──────── Material for this exercise ────────

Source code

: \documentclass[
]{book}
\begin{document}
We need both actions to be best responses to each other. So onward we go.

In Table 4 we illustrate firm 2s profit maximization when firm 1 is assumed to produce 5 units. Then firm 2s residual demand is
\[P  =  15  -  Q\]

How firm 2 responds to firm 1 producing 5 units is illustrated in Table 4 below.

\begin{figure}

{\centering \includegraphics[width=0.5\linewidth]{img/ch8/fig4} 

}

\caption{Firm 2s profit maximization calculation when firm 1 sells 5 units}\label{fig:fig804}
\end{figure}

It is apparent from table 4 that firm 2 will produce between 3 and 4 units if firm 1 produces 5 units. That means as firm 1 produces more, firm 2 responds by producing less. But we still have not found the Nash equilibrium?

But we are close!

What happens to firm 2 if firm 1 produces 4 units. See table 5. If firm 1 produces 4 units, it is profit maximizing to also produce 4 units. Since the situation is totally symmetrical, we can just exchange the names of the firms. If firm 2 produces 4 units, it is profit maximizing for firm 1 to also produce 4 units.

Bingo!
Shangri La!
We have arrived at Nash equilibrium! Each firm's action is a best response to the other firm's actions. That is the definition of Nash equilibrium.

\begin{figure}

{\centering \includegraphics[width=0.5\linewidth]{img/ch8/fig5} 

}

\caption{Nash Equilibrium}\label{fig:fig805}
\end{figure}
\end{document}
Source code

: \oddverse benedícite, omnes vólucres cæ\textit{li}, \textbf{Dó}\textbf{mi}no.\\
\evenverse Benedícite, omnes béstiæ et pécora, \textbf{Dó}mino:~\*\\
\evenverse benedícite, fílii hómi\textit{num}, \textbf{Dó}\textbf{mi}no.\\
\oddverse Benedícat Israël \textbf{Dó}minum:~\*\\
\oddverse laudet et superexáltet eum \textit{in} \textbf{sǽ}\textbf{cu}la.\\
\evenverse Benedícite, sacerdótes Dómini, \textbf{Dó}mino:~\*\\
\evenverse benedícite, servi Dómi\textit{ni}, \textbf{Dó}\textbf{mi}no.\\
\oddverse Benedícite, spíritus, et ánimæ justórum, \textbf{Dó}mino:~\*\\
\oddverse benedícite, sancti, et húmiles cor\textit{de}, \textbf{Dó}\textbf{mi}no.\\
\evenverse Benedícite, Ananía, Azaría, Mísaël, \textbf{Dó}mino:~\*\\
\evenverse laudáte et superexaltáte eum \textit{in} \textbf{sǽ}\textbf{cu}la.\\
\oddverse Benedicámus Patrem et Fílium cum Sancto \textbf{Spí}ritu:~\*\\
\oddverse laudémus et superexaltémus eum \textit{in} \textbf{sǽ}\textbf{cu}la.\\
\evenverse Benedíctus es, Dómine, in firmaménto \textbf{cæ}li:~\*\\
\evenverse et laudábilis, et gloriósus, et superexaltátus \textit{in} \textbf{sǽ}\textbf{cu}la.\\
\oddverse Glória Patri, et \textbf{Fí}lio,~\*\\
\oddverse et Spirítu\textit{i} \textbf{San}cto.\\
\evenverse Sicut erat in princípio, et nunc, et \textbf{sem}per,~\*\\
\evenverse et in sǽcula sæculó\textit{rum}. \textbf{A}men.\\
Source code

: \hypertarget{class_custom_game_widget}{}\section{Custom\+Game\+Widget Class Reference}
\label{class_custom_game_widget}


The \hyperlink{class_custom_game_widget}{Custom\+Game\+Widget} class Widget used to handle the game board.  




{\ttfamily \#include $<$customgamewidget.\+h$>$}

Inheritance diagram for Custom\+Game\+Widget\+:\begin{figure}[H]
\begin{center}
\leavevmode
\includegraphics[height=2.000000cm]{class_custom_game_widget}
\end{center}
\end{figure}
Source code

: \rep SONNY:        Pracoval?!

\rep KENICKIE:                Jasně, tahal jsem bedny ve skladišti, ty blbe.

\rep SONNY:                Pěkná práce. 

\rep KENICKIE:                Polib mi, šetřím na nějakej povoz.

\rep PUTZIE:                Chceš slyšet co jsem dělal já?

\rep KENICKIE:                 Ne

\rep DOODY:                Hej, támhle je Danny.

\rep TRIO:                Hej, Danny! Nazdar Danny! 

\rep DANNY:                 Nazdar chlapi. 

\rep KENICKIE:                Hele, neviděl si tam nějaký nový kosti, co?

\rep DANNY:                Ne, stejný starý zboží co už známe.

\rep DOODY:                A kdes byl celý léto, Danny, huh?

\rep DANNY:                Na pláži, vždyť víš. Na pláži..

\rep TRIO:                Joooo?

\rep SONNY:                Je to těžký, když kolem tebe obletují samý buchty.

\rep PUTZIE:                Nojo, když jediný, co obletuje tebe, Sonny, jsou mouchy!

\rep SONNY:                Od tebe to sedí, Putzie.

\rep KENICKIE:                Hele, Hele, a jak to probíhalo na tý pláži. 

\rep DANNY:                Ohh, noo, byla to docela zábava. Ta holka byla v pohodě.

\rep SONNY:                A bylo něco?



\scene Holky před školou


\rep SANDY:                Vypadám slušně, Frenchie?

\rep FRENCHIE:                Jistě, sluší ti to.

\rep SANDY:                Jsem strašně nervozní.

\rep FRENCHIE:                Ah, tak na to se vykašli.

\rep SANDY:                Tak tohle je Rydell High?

────────

Copy every entry exactly; no part may be left out.

Source code

: \documentclass[
]{book}
\begin{document}
We need both actions to be best responses to each other. So onward we go.

In Table 4 we illustrate firm 2s profit maximization when firm 1 is assumed to produce 5 units. Then firm 2s residual demand is
\[P  =  15  -  Q\]

How firm 2 responds to firm 1 producing 5 units is illustrated in Table 4 below.

\begin{figure}

{\centering \includegraphics[width=0.5\linewidth]{img/ch8/fig4} 

}

\caption{Firm 2s profit maximization calculation when firm 1 sells 5 units}\label{fig:fig804}
\end{figure}

It is apparent from table 4 that firm 2 will produce between 3 and 4 units if firm 1 produces 5 units. That means as firm 1 produces more, firm 2 responds by producing less. But we still have not found the Nash equilibrium?

But we are close!

What happens to firm 2 if firm 1 produces 4 units. See table 5. If firm 1 produces 4 units, it is profit maximizing to also produce 4 units. Since the situation is totally symmetrical, we can just exchange the names of the firms. If firm 2 produces 4 units, it is profit maximizing for firm 1 to also produce 4 units.

Bingo!
Shangri La!
We have arrived at Nash equilibrium! Each firm's action is a best response to the other firm's actions. That is the definition of Nash equilibrium.

\begin{figure}

{\centering \includegraphics[width=0.5\linewidth]{img/ch8/fig5} 

}

\caption{Nash Equilibrium}\label{fig:fig805}
\end{figure}
\end{document}
Source code

: \oddverse benedícite, omnes vólucres cæ\textit{li}, \textbf{Dó}\textbf{mi}no.\\
\evenverse Benedícite, omnes béstiæ et pécora, \textbf{Dó}mino:~\*\\
\evenverse benedícite, fílii hómi\textit{num}, \textbf{Dó}\textbf{mi}no.\\
\oddverse Benedícat Israël \textbf{Dó}minum:~\*\\
\oddverse laudet et superexáltet eum \textit{in} \textbf{sǽ}\textbf{cu}la.\\
\evenverse Benedícite, sacerdótes Dómini, \textbf{Dó}mino:~\*\\
\evenverse benedícite, servi Dómi\textit{ni}, \textbf{Dó}\textbf{mi}no.\\
\oddverse Benedícite, spíritus, et ánimæ justórum, \textbf{Dó}mino:~\*\\
\oddverse benedícite, sancti, et húmiles cor\textit{de}, \textbf{Dó}\textbf{mi}no.\\
\evenverse Benedícite, Ananía, Azaría, Mísaël, \textbf{Dó}mino:~\*\\
\evenverse laudáte et superexaltáte eum \textit{in} \textbf{sǽ}\textbf{cu}la.\\
\oddverse Benedicámus Patrem et Fílium cum Sancto \textbf{Spí}ritu:~\*\\
\oddverse laudémus et superexaltémus eum \textit{in} \textbf{sǽ}\textbf{cu}la.\\
\evenverse Benedíctus es, Dómine, in firmaménto \textbf{cæ}li:~\*\\
\evenverse et laudábilis, et gloriósus, et superexaltátus \textit{in} \textbf{sǽ}\textbf{cu}la.\\
\oddverse Glória Patri, et \textbf{Fí}lio,~\*\\
\oddverse et Spirítu\textit{i} \textbf{San}cto.\\
\evenverse Sicut erat in princípio, et nunc, et \textbf{sem}per,~\*\\
\evenverse et in sǽcula sæculó\textit{rum}. \textbf{A}men.\\
Source code

: \hypertarget{class_custom_game_widget}{}\section{Custom\+Game\+Widget Class Reference}
\label{class_custom_game_widget}


The \hyperlink{class_custom_game_widget}{Custom\+Game\+Widget} class Widget used to handle the game board.  




{\ttfamily \#include $<$customgamewidget.\+h$>$}

Inheritance diagram for Custom\+Game\+Widget\+:\begin{figure}[H]
\begin{center}
\leavevmode
\includegraphics[height=2.000000cm]{class_custom_game_widget}
\end{center}
\end{figure}
Source code

: \rep SONNY:        Pracoval?!

\rep KENICKIE:                Jasně, tahal jsem bedny ve skladišti, ty blbe.

\rep SONNY:                Pěkná práce. 

\rep KENICKIE:                Polib mi, šetřím na nějakej povoz.

\rep PUTZIE:                Chceš slyšet co jsem dělal já?

\rep KENICKIE:                 Ne

\rep DOODY:                Hej, támhle je Danny.

\rep TRIO:                Hej, Danny! Nazdar Danny! 

\rep DANNY:                 Nazdar chlapi. 

\rep KENICKIE:                Hele, neviděl si tam nějaký nový kosti, co?

\rep DANNY:                Ne, stejný starý zboží co už známe.

\rep DOODY:                A kdes byl celý léto, Danny, huh?

\rep DANNY:                Na pláži, vždyť víš. Na pláži..

\rep TRIO:                Joooo?

\rep SONNY:                Je to těžký, když kolem tebe obletují samý buchty.

\rep PUTZIE:                Nojo, když jediný, co obletuje tebe, Sonny, jsou mouchy!

\rep SONNY:                Od tebe to sedí, Putzie.

\rep KENICKIE:                Hele, Hele, a jak to probíhalo na tý pláži. 

\rep DANNY:                Ohh, noo, byla to docela zábava. Ta holka byla v pohodě.

\rep SONNY:                A bylo něco?



\scene Holky před školou


\rep SANDY:                Vypadám slušně, Frenchie?

\rep FRENCHIE:                Jistě, sluší ti to.

\rep SANDY:                Jsem strašně nervozní.

\rep FRENCHIE:                Ah, tak na to se vykašli.

\rep SANDY:                Tak tohle je Rydell High?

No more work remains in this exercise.